It is, the lyrics of Everton's historic anthem attest, both a grand old team to play for and to support. Twelve months ago, it was neither. Everton were marooned in 16th place after five defeats in six games; Goodison Park had been enveloped in despondency after the departure of Mikel Arteta, with Everton's inability to find a goalscorer meaning that, whatever else they did, they rarely won.
Advance a year and they have traded the bottom five for the top four. Marouane Fellaini and Nikica Jelavic were the contributors to a comeback that ensured David Moyes' 400th Premier League game in charge had a fitting conclusion.
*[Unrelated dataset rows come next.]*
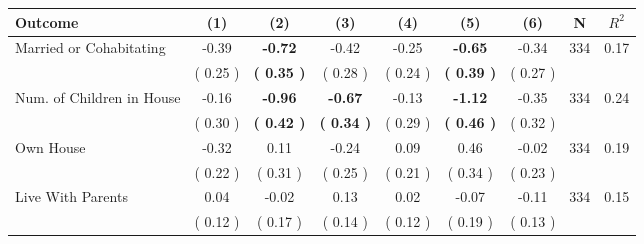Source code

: \begin{tabular}{lcccccccc}
\toprule
 \textbf{Outcome} & \textbf{(1)} & \textbf{(2)} & \textbf{(3)} & \textbf{(4)} & \textbf{(5)} & \textbf{(6)} & \textbf{N} & \textbf{$ R^2$} \\
\midrule
Married or Cohabitating &     -0.39 & \textbf{    -0.72} &     -0.42 &     -0.25 & \textbf{    -0.65} &     -0.34 & 334 &       0.17 \\ 
 & (     0.25 ) & \textbf{(     0.35 )} & (     0.28 ) & (     0.24 ) & \textbf{(     0.39 )} & (     0.27 ) & \\
Num. of Children in House &     -0.16 & \textbf{    -0.96} & \textbf{    -0.67} &     -0.13 & \textbf{    -1.12} &     -0.35 & 334 &       0.24 \\ 
 & (     0.30 ) & \textbf{(     0.42 )} & \textbf{(     0.34 )} & (     0.29 ) & \textbf{(     0.46 )} & (     0.32 ) & \\
Own House &     -0.32 &      0.11 &     -0.24 &      0.09 &      0.46 &     -0.02 & 334 &       0.19 \\ 
 & (     0.22 ) & (     0.31 ) & (     0.25 ) & (     0.21 ) & (     0.34 ) & (     0.23 ) & \\
Live With Parents &      0.04 &     -0.02 &      0.13 &      0.02 &     -0.07 &     -0.11 & 334 &       0.15 \\ 
 & (     0.12 ) & (     0.17 ) & (     0.14 ) & (     0.12 ) & (     0.19 ) & (     0.13 ) & \\
\bottomrule
\end{tabular}
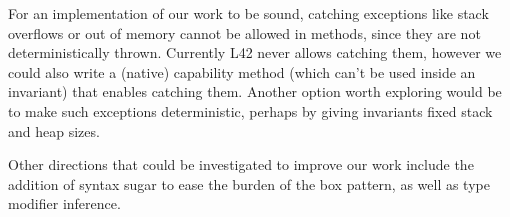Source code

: 


For an implementation of our work to be sound, catching exceptions like stack overflows or out of memory
cannot be allowed in \Q@invariant@ methods, since they are not deterministically thrown.
Currently L42 never allows catching them, however we could also write a (native) capability method (which can't be used inside an invariant) that enables catching them. Another option worth exploring would be to make such exceptions deterministic, perhaps by giving invariants fixed stack and heap sizes.

Other directions that could be investigated to improve our work include the addition of syntax sugar to ease the burden of the box pattern, as well as type modifier inference.


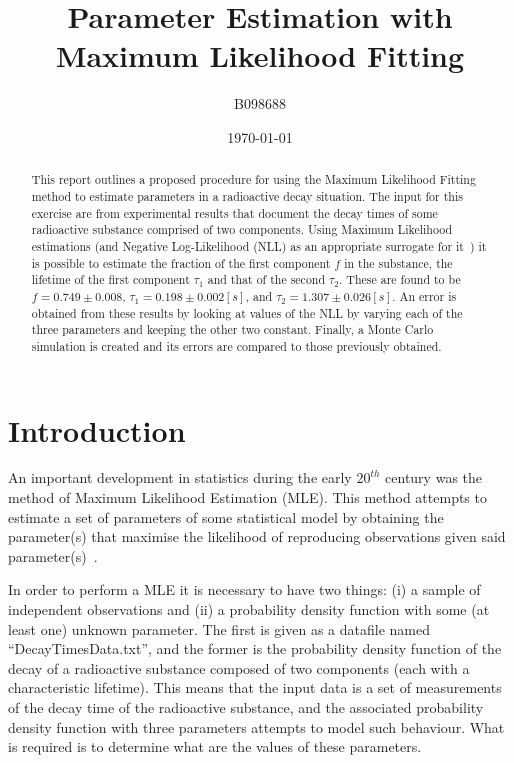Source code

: \documentclass[a4paper,12pt]{article}
\title{Parameter Estimation with Maximum Likelihood Fitting}
\author{B098688}
\date{\today}
\begin{document}
\maketitle

\begin{abstract}
 This report outlines a proposed procedure for using the Maximum Likelihood Fitting method to estimate parameters in a radioactive decay situation. The input for this exercise are from experimental results that document the decay times of some radioactive substance comprised of two components. Using Maximum Likelihood estimations (and Negative Log-Likelihood (NLL) as an appropriate surrogate for it~\cite{erdogan1999monotonic}) it is possible to estimate the fraction of the first component $f$ in the substance, the lifetime of the first component $\tau_1$ and that of the second $\tau_2$. These are found to be $f=0.749 \pm 0.008$, $\tau_1=0.198 \pm 0.002 [s]$, and $\tau_2=1.307 \pm 0.026 [s]$. An error is obtained from these results by looking at values of the NLL by varying each of the three parameters and keeping the other two constant. Finally, a Monte Carlo simulation is created and its errors are compared to those previously obtained. 
\end{abstract}

\section{Introduction}

An important development in statistics during the early $20^{th}$ century was the method of Maximum Likelihood Estimation (MLE). This method attempts to estimate a set of parameters of some statistical model by obtaining the parameter(s) that maximise the likelihood of reproducing observations given said parameter(s)~\cite{aldrich1997ra}. 

In order to perform a MLE it is necessary to have two things: (i) a sample of independent observations and (ii) a probability density function with some (at least one) unknown parameter. The first is given as a datafile named ``DecayTimesData.txt'', and the former is the probability density function of the decay of a radioactive substance composed of two components (each with a characteristic lifetime). This means that the input data is a set of measurements of the decay time of the radioactive substance, and the associated probability density function with three parameters attempts to model such behaviour. What is required is to determine what are the values of these parameters.
\end{document}
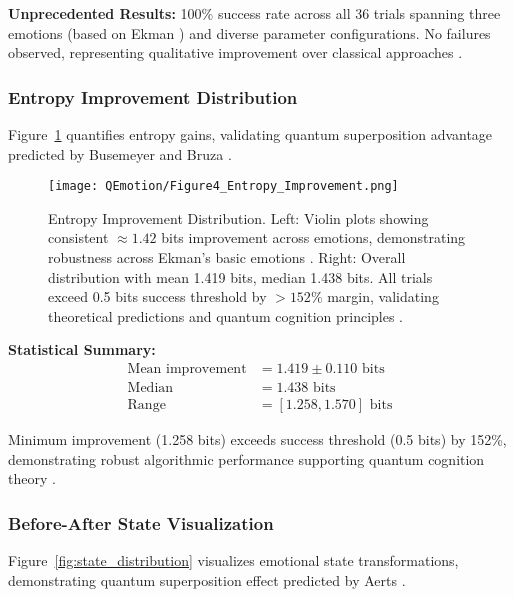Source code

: \documentclass[11pt,letterpaper]{article}
\begin{document}
\textbf{Unprecedented Results:} 100\% success rate across all 36 trials spanning three emotions (based on Ekman \cite{ekman1992argument}) and diverse parameter configurations. No failures observed, representing qualitative improvement over classical approaches \cite{gross1998antecedent,keng2011effect}.

\subsubsection{Entropy Improvement Distribution}

Figure~\ref{fig:entropy} quantifies entropy gains, validating quantum superposition advantage predicted by Busemeyer and Bruza \cite{busemeyer2012quantum}.

\begin{figure}[H]
\centering
\texttt{[image: QEmotion/Figure4\_Entropy\_Improvement.png]}
\caption{Entropy Improvement Distribution. Left: Violin plots showing consistent $\approx 1.42$ bits improvement across emotions, demonstrating robustness across Ekman's basic emotions \cite{ekman1992argument}. Right: Overall distribution with mean 1.419 bits, median 1.438 bits. All trials exceed 0.5 bits success threshold by $>152\%$ margin, validating theoretical predictions and quantum cognition principles \cite{busemeyer2012quantum}.}
\label{fig:entropy}
\end{figure}

\textbf{Statistical Summary:}
\begin{align}
\text{Mean improvement} &= 1.419 \pm 0.110 \text{ bits} \nonumber\\
\text{Median} &= 1.438 \text{ bits} \nonumber\\
\text{Range} &= [1.258, 1.570] \text{ bits}
\end{align}

Minimum improvement (1.258 bits) exceeds success threshold (0.5 bits) by 152\%, demonstrating robust algorithmic performance supporting quantum cognition theory \cite{busemeyer2012quantum,pothos2013can}.

\subsubsection{Before-After State Visualization}

Figure~\ref{fig:state_distribution} visualizes emotional state transformations, demonstrating quantum superposition effect predicted by Aerts \cite{aerts2009quantum}.
\end{document}
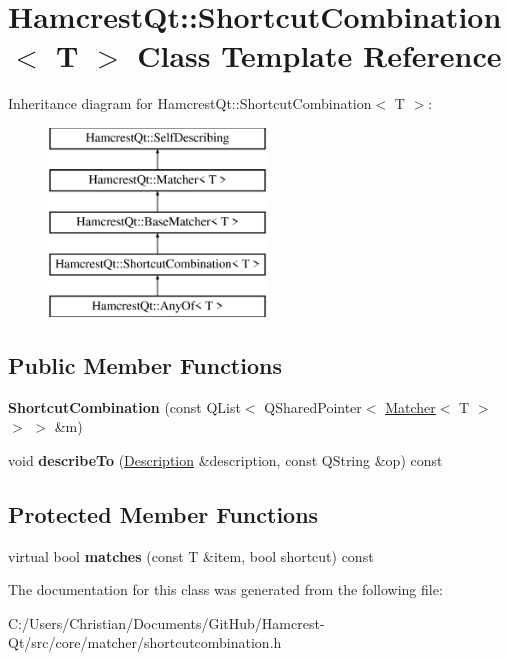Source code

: \hypertarget{class_hamcrest_qt_1_1_shortcut_combination}{\section{Hamcrest\-Qt\-:\-:Shortcut\-Combination$<$ T $>$ Class Template Reference}
\label{class_hamcrest_qt_1_1_shortcut_combination}
}
Inheritance diagram for Hamcrest\-Qt\-:\-:Shortcut\-Combination$<$ T $>$\-:\begin{figure}[H]
\begin{center}
\leavevmode
\includegraphics[height=5.000000cm]{class_hamcrest_qt_1_1_shortcut_combination}
\end{center}
\end{figure}
\subsection*{Public Member Functions}
\begin{DoxyCompactItemize}
\item 
\hypertarget{class_hamcrest_qt_1_1_shortcut_combination_a5a9786df3928fbfb67c5f49c8fc3f520}{{\bfseries Shortcut\-Combination} (const Q\-List$<$ Q\-Shared\-Pointer$<$ \hyperlink{class_hamcrest_qt_1_1_matcher}{Matcher}$<$ T $>$ $>$ $>$ \&m)}\label{class_hamcrest_qt_1_1_shortcut_combination_a5a9786df3928fbfb67c5f49c8fc3f520}

\item 
\hypertarget{class_hamcrest_qt_1_1_shortcut_combination_ad00ac5caacd1944e0e9e8bf6e38aa8cf}{void {\bfseries describe\-To} (\hyperlink{class_hamcrest_qt_1_1_description}{Description} \&description, const Q\-String \&op) const }\label{class_hamcrest_qt_1_1_shortcut_combination_ad00ac5caacd1944e0e9e8bf6e38aa8cf}

\end{DoxyCompactItemize}
\subsection*{Protected Member Functions}
\begin{DoxyCompactItemize}
\item 
\hypertarget{class_hamcrest_qt_1_1_shortcut_combination_a74bee98c726131fcb588633d54581a9e}{virtual bool {\bfseries matches} (const T \&item, bool shortcut) const }\label{class_hamcrest_qt_1_1_shortcut_combination_a74bee98c726131fcb588633d54581a9e}

\end{DoxyCompactItemize}


The documentation for this class was generated from the following file\-:\begin{DoxyCompactItemize}
\item 
C\-:/\-Users/\-Christian/\-Documents/\-Git\-Hub/\-Hamcrest-\/\-Qt/src/core/matcher/shortcutcombination.\-h\end{DoxyCompactItemize}
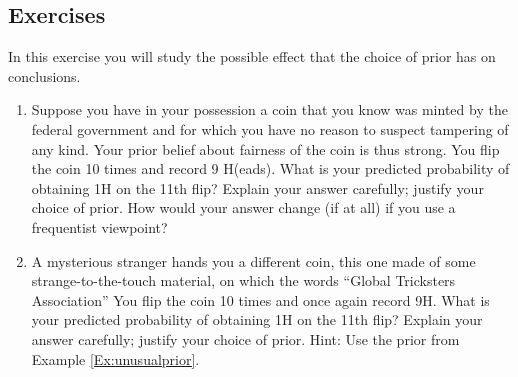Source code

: \subsection*{Exercises} 
\begin{Exercise} \label{ex3.5.1}  In this exercise you will study the possible effect that the choice of prior has on conclusions.
\begin{enumerate}[noitemsep,label=(\alph*)]
	\item Suppose you have in your possession a coin that you know was minted by the federal government and for which you have no reason to suspect tampering of any kind. Your prior belief about fairness of the coin is thus strong. You flip the coin 10 times and record 9 H(eads). What is your predicted probability of obtaining 1H on the 11th flip? Explain your answer carefully; justify your choice of prior. How would your answer change (if at all) if you use a frequentist viewpoint? 
	\item A mysterious stranger hands you a different coin, this one made of some strange-to-the-touch material, on which the words ``Global Tricksters Association'' You flip the coin 10 times and once again record 9H. What is your predicted probability of obtaining 1H on the 11th flip? Explain your answer carefully; justify your choice of prior.  Hint: Use the prior from Example \ref{Ex:unusualprior}.
\end{enumerate}
\end{Exercise}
Non-stop running has enabled a fearsomely fit side to snap at the heels of the oil-powered champions of England and Europe, Manchester City and Chelsea.
Now Sunderland sit in the bottom quarter of the table, ending the game in the position Everton occupied in their awkward autumn of 2011 and showing certain similarities with their conquerors. The gloom has descended on Wearside, the sense of a club going nowhere becoming more pronounced by the week. Even an improved performance brought a familiar result. A third successive defeat left Sunderland grateful that the bottom three sides have mustered one win in 32 league games this season.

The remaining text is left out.